Bir konuşma için toplanılmıştı, Marisa Pinkney ve Carmen Soliño adlı iki çevirmenin arasına oturdum. Pinkney kısa bir duraklamanın ardından temsilcinin İngilizce cümlelerinin İspanyolca çevirisini yapmaya başladı
Temsilci bir yandan konuşurken Pinkney’in de o esnada bir dildeki mesajı simultane olarak diğer dilde oluşturup düzgün bir biçimde aktarması gerekiyordu. Bu süreç duyusal, devinimsel ve idraka bağlı yeteneklerin sıradışı bir harmanını ve hepsinin ahenk içerisinde işlemesini gerektiriyordu. Bunu eş zamanlı olarak devam ettirdi. Ne konuşmacıdan yavaşlamasını istedi ne de herhangi sözü izah etmek için duraksamak durumunda kaldı. Bunu başarabilmek ise en güçlü bilgisayarların dahi ulaşamayacağı çok yönlü olabilmeyi ve ince farkı ayırt edebilme yeteneğini gerektirir. Pinkney’in beyninin, aslında her insan beyninin, bunların hepsini yapabilmesi hayret verici bir şey doğrusu. 
Nörologlar uzun yıllar dil üzerine araştırma yaparak birçok şey keşfedip birden çok dil bilen bireyler hakkında somut çalışmalar ürettiler. Ancak simultane çeviri sürecinin kavranabilmesi çok daha zorlu bir iş. Ne var ki, bir grup meraklı bu zorlu işin altından kalmaya karar verip araştırmaya başladılar ve beynin bir bölümü olan kaudat çekirdeği dikkatlerini çekti. 
Kaudat beynin özellikle dille alakalı bir bölümü değil aslında. Nörologlar bu bölümün karar vermede ve güven konusunda rol üstlendiğini biliyorlar. Aynı bir orkestra şefinin yaptığını yapıyor, birçok beyin bölümü arasındaki koordinasyonu sağlayıp hayret verici derecede karmaşık hal ve tavırların oluşmasını sağlıyor. Böylece en karmaşık yeteneklerimizin beynin özel bölümlerine atanmamış olduğunu, bu yeteneklerin hareket etme ve duyma gibi temel yeteneklerimizi kontrol eden bölümlerin ışık hızında koordinasyonu sayesinde oluştuğu anlaşılmış oldu.

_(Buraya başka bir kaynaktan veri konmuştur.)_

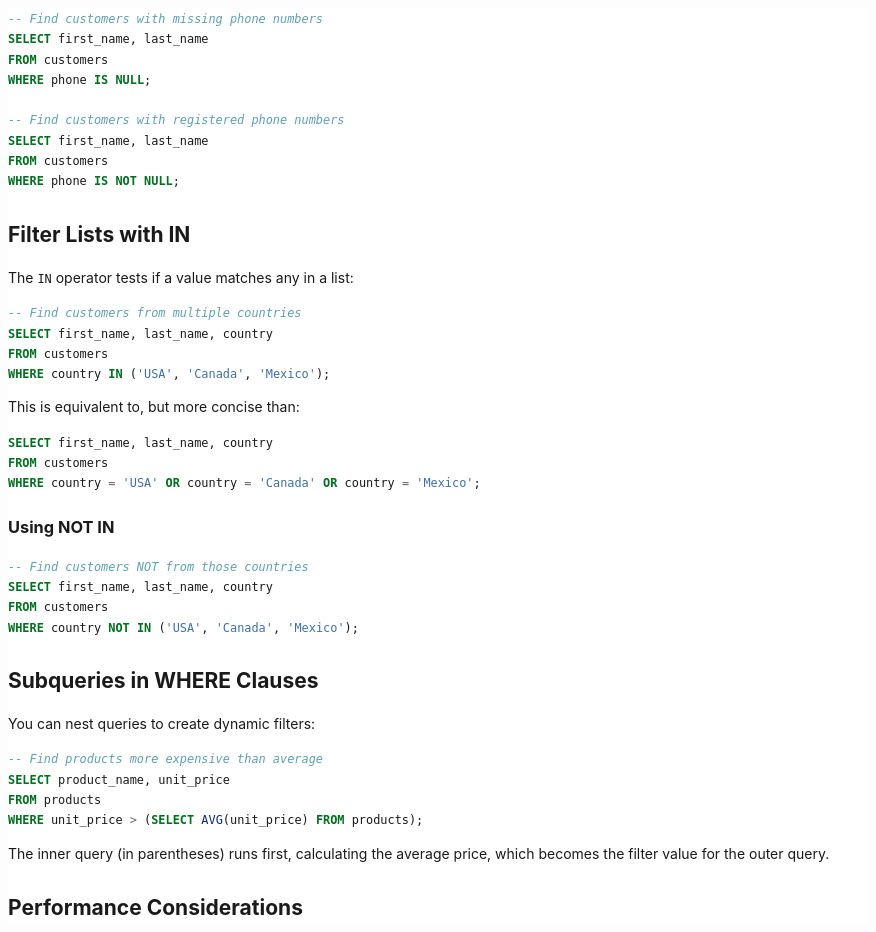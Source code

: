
 ```sql
-- Find customers with missing phone numbers
SELECT first_name, last_name
FROM customers
WHERE phone IS NULL;

-- Find customers with registered phone numbers
SELECT first_name, last_name
FROM customers
WHERE phone IS NOT NULL;
```

## Filter Lists with IN

The `IN` operator tests if a value matches any in a list:

```sql
-- Find customers from multiple countries
SELECT first_name, last_name, country
FROM customers
WHERE country IN ('USA', 'Canada', 'Mexico');
```

This is equivalent to, but more concise than:

```sql
SELECT first_name, last_name, country
FROM customers
WHERE country = 'USA' OR country = 'Canada' OR country = 'Mexico';
```

### Using NOT IN

```sql
-- Find customers NOT from those countries
SELECT first_name, last_name, country
FROM customers
WHERE country NOT IN ('USA', 'Canada', 'Mexico');
```

## Subqueries in WHERE Clauses

You can nest queries to create dynamic filters:

```sql
-- Find products more expensive than average
SELECT product_name, unit_price
FROM products
WHERE unit_price > (SELECT AVG(unit_price) FROM products);
```

The inner query (in parentheses) runs first, calculating the average price, which becomes the filter value for the outer query.

## Performance Considerations
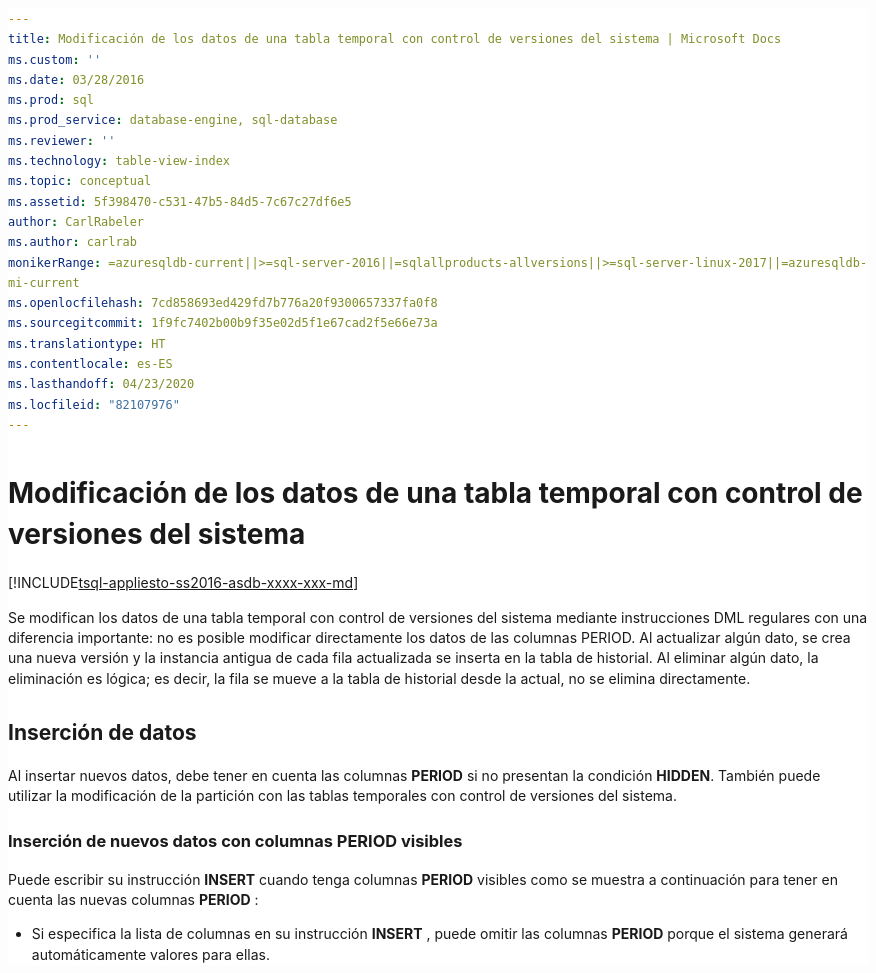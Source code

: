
 ```yaml
---
title: Modificación de los datos de una tabla temporal con control de versiones del sistema | Microsoft Docs
ms.custom: ''
ms.date: 03/28/2016
ms.prod: sql
ms.prod_service: database-engine, sql-database
ms.reviewer: ''
ms.technology: table-view-index
ms.topic: conceptual
ms.assetid: 5f398470-c531-47b5-84d5-7c67c27df6e5
author: CarlRabeler
ms.author: carlrab
monikerRange: =azuresqldb-current||>=sql-server-2016||=sqlallproducts-allversions||>=sql-server-linux-2017||=azuresqldb-mi-current
ms.openlocfilehash: 7cd858693ed429fd7b776a20f9300657337fa0f8
ms.sourcegitcommit: 1f9fc7402b00b9f35e02d5f1e67cad2f5e66e73a
ms.translationtype: HT
ms.contentlocale: es-ES
ms.lasthandoff: 04/23/2020
ms.locfileid: "82107976"
---
```

# <a name="modifying-data-in-a-system-versioned-temporal-table"></a>Modificación de los datos de una tabla temporal con control de versiones del sistema

[!INCLUDE[tsql-appliesto-ss2016-asdb-xxxx-xxx-md](../../includes/tsql-appliesto-ss2016-asdb-xxxx-xxx-md.md)]

Se modifican los datos de una tabla temporal con control de versiones del sistema mediante instrucciones DML regulares con una diferencia importante: no es posible modificar directamente los datos de las columnas PERIOD. Al actualizar algún dato, se crea una nueva versión y la instancia antigua de cada fila actualizada se inserta en la tabla de historial. Al eliminar algún dato, la eliminación es lógica; es decir, la fila se mueve a la tabla de historial desde la actual, no se elimina directamente.

## <a name="inserting-data"></a>Inserción de datos

Al insertar nuevos datos, debe tener en cuenta las columnas **PERIOD** si no presentan la condición **HIDDEN**. También puede utilizar la modificación de la partición con las tablas temporales con control de versiones del sistema.

### <a name="insert-new-data-with-visible-period-columns"></a>Inserción de nuevos datos con columnas PERIOD visibles

Puede escribir su instrucción **INSERT** cuando tenga columnas **PERIOD** visibles como se muestra a continuación para tener en cuenta las nuevas columnas **PERIOD** :

- Si especifica la lista de columnas en su instrucción **INSERT** , puede omitir las columnas **PERIOD** porque el sistema generará automáticamente valores para ellas.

Simultane çeviri sıklıkla dizi yazma duyumuzu harekete geçirir. Belki de tarihinden kaynaklıdır çünkü 1. Dünya Savaşı’nın ardından Milletler Cemiyeti’nin kurulmasıyla buna ihtiyaç duyulan bir ortam oluştu ve bu tekniğin faydaları Nuremberg’de üst düzey Nazilerin mahkemelerinde göz önüne çıkarılmış oldu. Yine de doğruluk konusunda şüpheler vardı. Bu yüzden de BM Güvenlik Konseyi simultane tercüme fikrini yetmişli yılların başlarına kadar benimsemedi. “O zamana kadar tercümanlara güvenmemişlerdi” cümlesini dile getirmişti Cenevre Üniversitesi araştırma görevlisi ve tercüman Barbara Moser-Mercer. Ama artık günümüzde çok dilli konferans dünyasının iki geleneksel merkezi olan Cenevre ve New York’ta bulunan BM ofisleri Brüksel’de tek bir çatı altında toplandı ve Avrupa Birliği genişleyerek daha çok dili bünyesine katmaya başladı. Şu an toplamda yirmi dört dili kapsıyor ve bazı toplantı, görüşmelerde her birinin tercümesi yapılıyor. 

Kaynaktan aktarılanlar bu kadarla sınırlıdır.